“I have as many sleepless nights as you can possibly imagine thinking about what on earth we can do.”
Humza Yousaf there telling STV’s political editor Colin Mackay that if a health secretary doesn’t feel under pressure during times of such crisis then they have missed a memo.
At a few seconds under seven minutes, the interview was the chance for the crocked minister to get on the front foot (if he’ll forgive the expression) after a torrid week or two.
If he was hoping his stookie and scooter might elicit some sympathetic questioning from Mackay, he would have been disappointed to receive a fairly comprehensive pummelling.
However, the health secretary is nothing if not a consummate politician – not necessarily a compliment – and, looking his interrogator in the eye, with open and expansive body language, after mentioning the global pandemic a dozen or so times, insisting Scotland is doing better than England (natch), and apologising profusely to anyone and everyone, he emerged more or less unscathed. Until the next time.
Because, he knows and we know, there will be a next time and it won’t be long. In fact, the next times are starting to meld into one with NHS Scotland’s daily condition report suggesting things are critical across the board, from patients unable to see their GPs, to ambulances unable to pick-up patients, and hospitals unable to offer beds to the patients who manage to get there.
Today, we reveal how more than 300 official warnings of low staff levels have been logged at Queen Elizabeth University Hospital in Glasgow in recent years. Worse, those working at what was once billed as NHS Scotland’s flagship say the stream of warnings and alerts have become a flood in recent months as staff stay at home, some in self-isolation, many too stressed to work. Meanwhile, the country’s biggest field hospital was summarily dismantled to welcome world leaders for Cop26.
It is relentlessly grim and, as Yousaf was at pains to point out in his appearance on Scotland Tonight, it is going to get grimmer, as he predicted the most challenging winter in the history of our health service. Tearing his ligament playing badminton may easily become one of the highlights of our health secretary’s year.
As well as blaming the pandemic, listing the challenges, and making the apologies, the health secretary seemed keenest to talk about all the NHS investment. Of course, money might be part of the solution but only if it is well spent where it will make most difference.
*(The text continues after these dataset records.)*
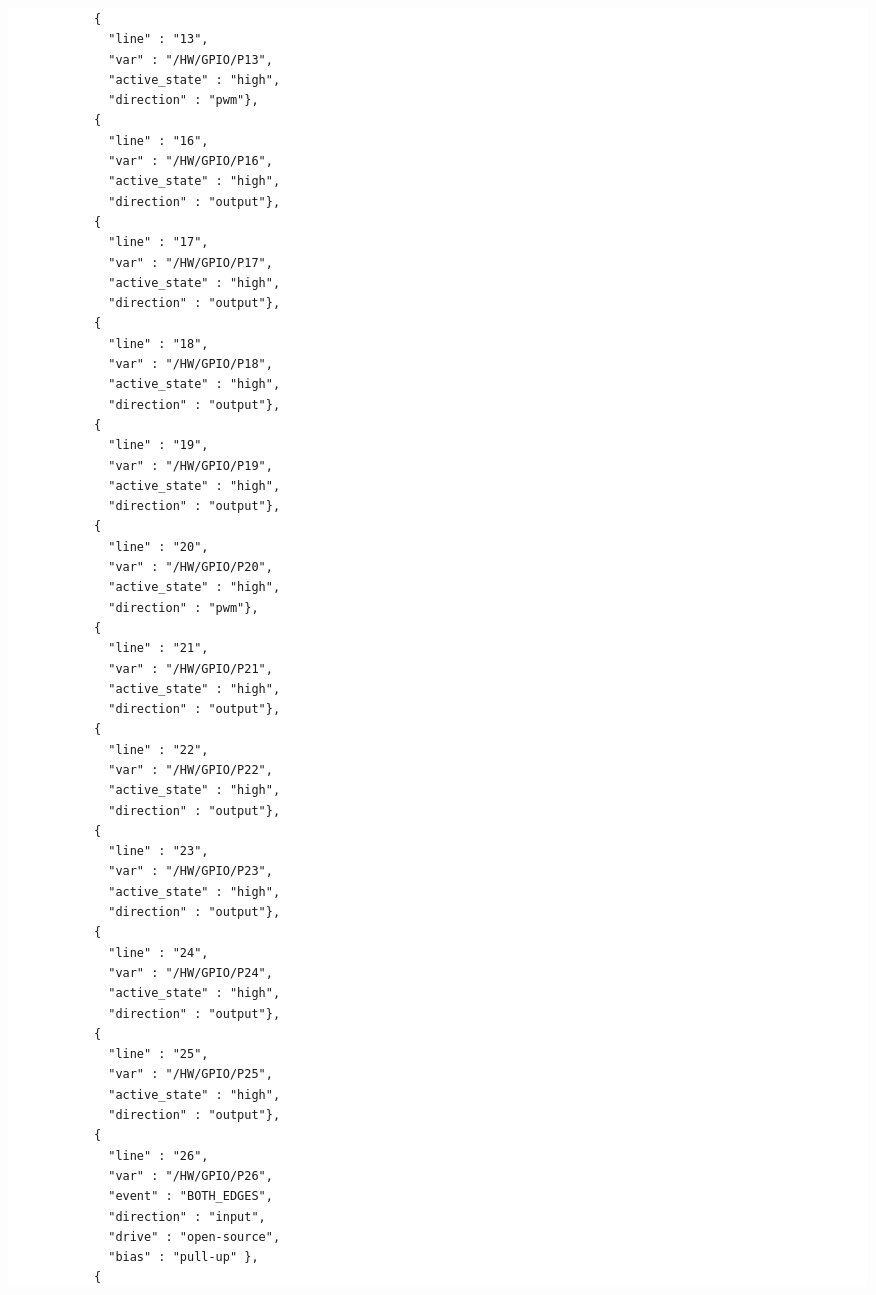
 ```
            {
              "line" : "13",
              "var" : "/HW/GPIO/P13",
              "active_state" : "high",
              "direction" : "pwm"},
            {
              "line" : "16",
              "var" : "/HW/GPIO/P16",
              "active_state" : "high",
              "direction" : "output"},
            {
              "line" : "17",
              "var" : "/HW/GPIO/P17",
              "active_state" : "high",
              "direction" : "output"},
            {
              "line" : "18",
              "var" : "/HW/GPIO/P18",
              "active_state" : "high",
              "direction" : "output"},
            {
              "line" : "19",
              "var" : "/HW/GPIO/P19",
              "active_state" : "high",
              "direction" : "output"},
            {
              "line" : "20",
              "var" : "/HW/GPIO/P20",
              "active_state" : "high",
              "direction" : "pwm"},
            {
              "line" : "21",
              "var" : "/HW/GPIO/P21",
              "active_state" : "high",
              "direction" : "output"},
            {
              "line" : "22",
              "var" : "/HW/GPIO/P22",
              "active_state" : "high",
              "direction" : "output"},
            {
              "line" : "23",
              "var" : "/HW/GPIO/P23",
              "active_state" : "high",
              "direction" : "output"},
            {
              "line" : "24",
              "var" : "/HW/GPIO/P24",
              "active_state" : "high",
              "direction" : "output"},
            {
              "line" : "25",
              "var" : "/HW/GPIO/P25",
              "active_state" : "high",
              "direction" : "output"},
            {
              "line" : "26",
              "var" : "/HW/GPIO/P26",
              "event" : "BOTH_EDGES",
              "direction" : "input",
              "drive" : "open-source",
              "bias" : "pull-up" },
            {
```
Right now, it is difficult to see how more cash will somehow magic up all the necessary nurses and doctors and specialists if they are not out there waiting to be hired.
It is about effective management and visionary leadership not writing cheques and that is what Humza Yousaf needs to show now as he wonders if being given this job at this time shows just how much Nicola Sturgeon thinks of him. Or how little.
The last few weeks of fighting fires – several of which he started himself – are only the beginning. More sleepless nights are a certainty. For Humza Yousaf, for all of us.